Di sana sudah nangkring dua orang pemuda yang dikatakan
Aslan tadi di SMS. Dari kedua manusia yang kukenal tersebut, salah satunya
langsung berbisik pelan di telingaku.
“Wak, lihat ke arah jam 4,”
“Hahaha, pasti itu anak SMA alay,”
Aku dan Doni mulai tenggelam dalam acara ngerumpi
seperti ibu-ibu arisan. Bang Ferhat semakin asyik dengan blog pujaannya.
Sedangkan Reza terus cenat-cenut sambil menggenggam Android kebanggaannya.

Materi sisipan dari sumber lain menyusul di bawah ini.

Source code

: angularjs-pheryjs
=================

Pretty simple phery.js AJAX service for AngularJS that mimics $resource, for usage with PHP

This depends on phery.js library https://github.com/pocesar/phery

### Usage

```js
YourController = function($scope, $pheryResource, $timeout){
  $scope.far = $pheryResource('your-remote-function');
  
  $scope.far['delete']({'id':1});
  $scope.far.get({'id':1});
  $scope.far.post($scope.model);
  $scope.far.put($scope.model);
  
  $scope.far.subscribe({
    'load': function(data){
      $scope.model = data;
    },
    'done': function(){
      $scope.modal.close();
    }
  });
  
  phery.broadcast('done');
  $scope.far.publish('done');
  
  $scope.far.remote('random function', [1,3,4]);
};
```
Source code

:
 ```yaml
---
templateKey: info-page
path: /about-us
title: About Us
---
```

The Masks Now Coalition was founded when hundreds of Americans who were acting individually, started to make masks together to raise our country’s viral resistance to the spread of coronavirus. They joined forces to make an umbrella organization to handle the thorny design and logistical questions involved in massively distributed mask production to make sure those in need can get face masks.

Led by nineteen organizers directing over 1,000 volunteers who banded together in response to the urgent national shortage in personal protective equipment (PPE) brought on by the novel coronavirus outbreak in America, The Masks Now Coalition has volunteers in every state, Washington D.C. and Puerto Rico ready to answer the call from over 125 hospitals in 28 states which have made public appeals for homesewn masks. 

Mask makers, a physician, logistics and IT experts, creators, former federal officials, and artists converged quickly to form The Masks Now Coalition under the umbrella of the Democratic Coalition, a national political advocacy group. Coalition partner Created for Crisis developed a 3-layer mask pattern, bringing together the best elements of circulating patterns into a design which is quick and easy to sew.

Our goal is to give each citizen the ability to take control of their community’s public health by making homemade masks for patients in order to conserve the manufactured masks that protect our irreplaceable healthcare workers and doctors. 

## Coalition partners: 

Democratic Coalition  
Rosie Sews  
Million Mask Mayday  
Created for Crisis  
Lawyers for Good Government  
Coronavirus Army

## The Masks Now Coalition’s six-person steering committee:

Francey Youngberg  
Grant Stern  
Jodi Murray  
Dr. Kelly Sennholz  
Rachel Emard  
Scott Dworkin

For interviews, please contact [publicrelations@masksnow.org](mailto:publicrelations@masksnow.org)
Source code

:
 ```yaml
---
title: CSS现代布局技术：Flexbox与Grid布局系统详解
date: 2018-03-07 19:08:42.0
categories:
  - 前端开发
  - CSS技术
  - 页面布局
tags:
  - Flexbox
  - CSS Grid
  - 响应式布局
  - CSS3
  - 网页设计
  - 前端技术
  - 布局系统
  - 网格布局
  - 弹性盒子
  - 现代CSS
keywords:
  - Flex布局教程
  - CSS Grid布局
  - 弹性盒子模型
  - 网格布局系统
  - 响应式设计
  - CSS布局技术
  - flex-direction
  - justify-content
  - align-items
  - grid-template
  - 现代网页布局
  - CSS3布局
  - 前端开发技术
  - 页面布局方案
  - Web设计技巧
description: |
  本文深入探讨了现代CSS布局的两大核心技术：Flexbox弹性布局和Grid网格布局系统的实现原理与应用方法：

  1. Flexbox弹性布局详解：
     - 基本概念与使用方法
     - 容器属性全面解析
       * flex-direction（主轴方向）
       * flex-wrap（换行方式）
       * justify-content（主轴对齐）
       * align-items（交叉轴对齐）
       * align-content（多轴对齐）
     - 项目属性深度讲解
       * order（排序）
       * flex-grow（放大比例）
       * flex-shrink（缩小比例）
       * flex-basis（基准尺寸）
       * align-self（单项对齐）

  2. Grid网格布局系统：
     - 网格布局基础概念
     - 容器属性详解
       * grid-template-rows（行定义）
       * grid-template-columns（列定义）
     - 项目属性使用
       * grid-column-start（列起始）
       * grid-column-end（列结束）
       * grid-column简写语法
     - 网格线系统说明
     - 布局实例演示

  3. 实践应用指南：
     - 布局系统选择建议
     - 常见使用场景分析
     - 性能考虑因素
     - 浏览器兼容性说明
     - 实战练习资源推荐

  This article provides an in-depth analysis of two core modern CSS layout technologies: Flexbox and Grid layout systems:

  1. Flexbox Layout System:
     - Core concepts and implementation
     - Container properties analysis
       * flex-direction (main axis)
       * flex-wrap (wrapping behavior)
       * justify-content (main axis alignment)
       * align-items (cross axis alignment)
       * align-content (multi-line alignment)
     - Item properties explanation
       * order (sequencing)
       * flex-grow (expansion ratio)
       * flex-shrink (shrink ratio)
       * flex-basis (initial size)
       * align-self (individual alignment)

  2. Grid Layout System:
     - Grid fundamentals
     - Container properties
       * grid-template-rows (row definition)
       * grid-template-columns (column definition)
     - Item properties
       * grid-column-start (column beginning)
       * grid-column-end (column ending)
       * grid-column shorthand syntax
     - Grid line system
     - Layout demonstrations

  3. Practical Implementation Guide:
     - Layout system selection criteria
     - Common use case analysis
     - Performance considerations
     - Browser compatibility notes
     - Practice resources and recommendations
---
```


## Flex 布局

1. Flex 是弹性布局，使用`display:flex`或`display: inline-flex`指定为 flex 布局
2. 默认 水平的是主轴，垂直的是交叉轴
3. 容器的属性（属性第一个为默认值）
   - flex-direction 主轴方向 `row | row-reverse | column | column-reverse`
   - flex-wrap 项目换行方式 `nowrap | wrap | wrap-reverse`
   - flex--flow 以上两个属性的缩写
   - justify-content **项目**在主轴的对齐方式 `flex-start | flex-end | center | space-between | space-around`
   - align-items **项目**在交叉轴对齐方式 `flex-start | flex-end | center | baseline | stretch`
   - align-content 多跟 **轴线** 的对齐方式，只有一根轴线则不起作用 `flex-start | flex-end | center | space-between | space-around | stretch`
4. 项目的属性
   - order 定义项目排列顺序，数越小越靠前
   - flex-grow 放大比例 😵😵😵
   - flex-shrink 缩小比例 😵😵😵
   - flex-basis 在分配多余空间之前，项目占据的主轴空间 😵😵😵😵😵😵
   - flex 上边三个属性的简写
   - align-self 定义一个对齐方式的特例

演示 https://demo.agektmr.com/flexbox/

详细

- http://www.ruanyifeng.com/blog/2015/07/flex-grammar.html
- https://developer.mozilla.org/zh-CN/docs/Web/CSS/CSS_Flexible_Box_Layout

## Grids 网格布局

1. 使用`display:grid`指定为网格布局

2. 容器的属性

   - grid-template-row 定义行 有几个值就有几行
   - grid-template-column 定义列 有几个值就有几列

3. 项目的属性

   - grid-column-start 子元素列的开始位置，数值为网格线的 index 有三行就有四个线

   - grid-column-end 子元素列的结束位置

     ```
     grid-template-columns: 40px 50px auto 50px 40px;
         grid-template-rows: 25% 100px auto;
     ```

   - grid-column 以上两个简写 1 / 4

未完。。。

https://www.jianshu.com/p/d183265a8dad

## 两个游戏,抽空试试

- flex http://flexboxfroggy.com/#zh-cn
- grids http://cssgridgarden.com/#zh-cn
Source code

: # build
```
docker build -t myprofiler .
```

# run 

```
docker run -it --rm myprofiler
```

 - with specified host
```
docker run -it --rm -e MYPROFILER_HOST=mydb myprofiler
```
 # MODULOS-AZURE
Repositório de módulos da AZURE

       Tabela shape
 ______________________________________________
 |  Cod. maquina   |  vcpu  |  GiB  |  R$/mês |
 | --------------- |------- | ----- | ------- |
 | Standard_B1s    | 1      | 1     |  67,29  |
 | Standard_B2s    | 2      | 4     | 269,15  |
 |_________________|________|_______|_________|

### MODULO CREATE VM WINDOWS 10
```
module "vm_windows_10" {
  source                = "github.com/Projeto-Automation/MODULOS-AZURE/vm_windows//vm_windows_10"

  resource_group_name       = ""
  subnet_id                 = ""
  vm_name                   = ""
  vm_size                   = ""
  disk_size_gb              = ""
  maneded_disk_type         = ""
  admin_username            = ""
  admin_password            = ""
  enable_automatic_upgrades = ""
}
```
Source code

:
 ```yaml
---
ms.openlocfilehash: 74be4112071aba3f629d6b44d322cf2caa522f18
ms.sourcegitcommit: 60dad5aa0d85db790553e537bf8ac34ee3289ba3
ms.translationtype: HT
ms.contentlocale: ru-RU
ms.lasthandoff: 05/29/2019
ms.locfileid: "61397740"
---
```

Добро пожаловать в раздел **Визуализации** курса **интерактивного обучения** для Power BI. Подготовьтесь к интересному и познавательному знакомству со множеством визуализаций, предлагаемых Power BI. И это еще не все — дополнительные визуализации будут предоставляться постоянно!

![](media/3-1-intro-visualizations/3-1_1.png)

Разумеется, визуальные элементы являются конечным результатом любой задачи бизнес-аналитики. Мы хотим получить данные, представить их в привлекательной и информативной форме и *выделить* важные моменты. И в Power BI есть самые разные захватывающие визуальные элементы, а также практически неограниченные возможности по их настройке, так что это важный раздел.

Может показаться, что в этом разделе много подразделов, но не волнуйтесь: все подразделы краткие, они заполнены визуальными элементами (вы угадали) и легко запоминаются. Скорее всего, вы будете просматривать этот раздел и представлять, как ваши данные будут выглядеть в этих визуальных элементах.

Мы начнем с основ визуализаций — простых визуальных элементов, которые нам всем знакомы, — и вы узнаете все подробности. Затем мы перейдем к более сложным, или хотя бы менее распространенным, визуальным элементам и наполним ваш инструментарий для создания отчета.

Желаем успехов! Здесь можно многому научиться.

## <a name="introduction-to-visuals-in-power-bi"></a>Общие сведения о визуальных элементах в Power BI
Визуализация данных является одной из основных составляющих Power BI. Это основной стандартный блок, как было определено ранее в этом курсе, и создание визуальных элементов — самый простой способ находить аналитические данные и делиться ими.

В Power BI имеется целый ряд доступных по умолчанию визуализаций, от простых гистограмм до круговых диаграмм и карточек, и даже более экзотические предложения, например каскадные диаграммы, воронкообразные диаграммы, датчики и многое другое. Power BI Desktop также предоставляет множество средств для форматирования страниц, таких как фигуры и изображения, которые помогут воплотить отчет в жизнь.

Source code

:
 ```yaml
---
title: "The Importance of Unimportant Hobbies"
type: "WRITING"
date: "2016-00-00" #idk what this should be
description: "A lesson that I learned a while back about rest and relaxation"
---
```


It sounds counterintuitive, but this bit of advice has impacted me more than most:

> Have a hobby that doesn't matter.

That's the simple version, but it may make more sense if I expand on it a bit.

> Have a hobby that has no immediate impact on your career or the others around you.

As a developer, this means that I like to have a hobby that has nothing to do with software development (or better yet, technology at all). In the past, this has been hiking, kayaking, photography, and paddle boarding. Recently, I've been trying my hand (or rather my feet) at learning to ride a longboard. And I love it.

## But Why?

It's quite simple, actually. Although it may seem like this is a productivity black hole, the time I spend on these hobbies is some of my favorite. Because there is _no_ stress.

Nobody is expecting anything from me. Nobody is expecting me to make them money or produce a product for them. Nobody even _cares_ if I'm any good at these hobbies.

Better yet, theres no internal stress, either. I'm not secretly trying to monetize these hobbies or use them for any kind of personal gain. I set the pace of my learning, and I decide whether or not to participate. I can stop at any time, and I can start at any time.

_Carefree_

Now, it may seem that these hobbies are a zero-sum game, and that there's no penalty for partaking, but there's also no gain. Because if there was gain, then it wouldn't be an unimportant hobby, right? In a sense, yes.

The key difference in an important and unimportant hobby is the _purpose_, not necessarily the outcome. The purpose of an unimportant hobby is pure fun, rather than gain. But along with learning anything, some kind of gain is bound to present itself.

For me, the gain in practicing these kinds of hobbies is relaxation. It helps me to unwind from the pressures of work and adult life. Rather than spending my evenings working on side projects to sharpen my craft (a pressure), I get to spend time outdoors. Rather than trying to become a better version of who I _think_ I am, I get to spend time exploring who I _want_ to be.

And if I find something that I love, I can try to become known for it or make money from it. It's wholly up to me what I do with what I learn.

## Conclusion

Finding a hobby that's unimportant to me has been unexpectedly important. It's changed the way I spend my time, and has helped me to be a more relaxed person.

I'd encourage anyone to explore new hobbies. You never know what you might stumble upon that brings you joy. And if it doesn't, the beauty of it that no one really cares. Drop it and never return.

Entah
berapa lama dengan keadaan demikian, Aslan datang meramaikan suasana.
Kami pun mulai membahas tentang workshop Gol A Gong.
Mulanya pembahasan mengenai kursi dan tataletak
di aula Syariah. Kemudian konsumsi yang dibintangi oleh Riri, Siti dkk,.
Lalu entah kenapa bisa bergulir ke masalah spanduk. Bang Ferhat pun dengan
tegas memainkan wewenangnya sebagai tuha peut.
“Jadi ngapain kalian ke sini? Cepat selesaikan tugas
kalian sekarang!” bentak Bang Ferhat menyulap riuh warkop menjadi hening.
“Iya Bang, niatnya tadi memang mau cetak spanduk,”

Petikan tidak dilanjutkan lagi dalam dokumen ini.